The ports are numbered 1/0/1 - 1/0/24 for the 10/100 ports, and 1/0/25 - 1/0/28 for the gig ports.
Right off the bat, this switch is meant for stacking with other compatible Netgear switches. As best I can tell, there's no way to disable this. Thus, ports 1/0/27 and 1/0/28 are hard coded stack ports and don't seem to be available for general purpose use. They took the config, but I wasn't able to pass traffic. It cleared up when I moved the pfSense box to 1/0/25 and the Google ONT to 1/0/26. I was able to get ~930x930 Mbit when I tested directly from the switch.
This is basically the box-stock config, with the bare minimum to get it working on a Google connection. The config is attached. You'll be able to telnet or access the web UI at 192.168.1.4 from any of the 10/100 ports.

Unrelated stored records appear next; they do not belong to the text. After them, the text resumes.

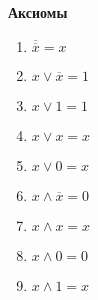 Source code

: \usepackage{wasysym}%




    \renewcommand{\arraystretch}{1.5}

    \begin{minipage}[t]{0.2\textwidth}
        \textbf{Аксиомы}
        \centering
        \begin{enumerate}
            \item $\overline{\overline x} = x$
            \item $x \vee \overline x = 1$
            \item $x \vee 1 = 1$
            \item $x \vee x = x$
            \item $x \vee 0 = x$
            \item $x \wedge \overline x = 0$
            \item $x \wedge x = x$
            \item $x \wedge 0 = 0$
            \item $x \wedge 1 = x$
        \end{enumerate}

    \end{minipage}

The other nice thing about this vs the GSM73xx box is that it's smaller, and fanless. For $35 shipped, I couldn't be happier.
Now on to the not so good news.
I'm still seeing some IPTV issues. It was bad enough that my wife gave up on watching TV while she worked from home today. I may have found a partial fix though.
If you go into System > Advanced and then go to the System Tunables tab, there's an option called net.inet.ip.fastforwarding. Edit that value, and change it from 'default' to '1'. Then reboot your box. I noticed a nice 10% increase in my speed tests, though the tests were hardly scientific. I've been watching a movie for the last couple hours, and the video has been damn near perfect the entire time. Be warned though. I've read some posts that say this setting can break IPSEC VPN clients. That may have just been for older versions though. The information is conflicting in some places.
I've read about people successfully using far less powerful pfSense setups on other IPTV systems, so all I can figure is that Google has very tight timing tolerances that the pfSense IGMP proxy or firewall code struggles to meet.
One last thing....IPv6 DHCP. I tried to get an IPv6 address when I tested directly from the Netgear switch. I wasn't able to. Technically the switch should just pass any ethernet frames, regardless of whether they've got v4 or v6 payloads. But clearly something is missing. I don't know enough about IPv6 yet to really make much headway on it.
I've got access to a few other switches, so I'll see if I can't line up some more tests for the IPv6 stuff.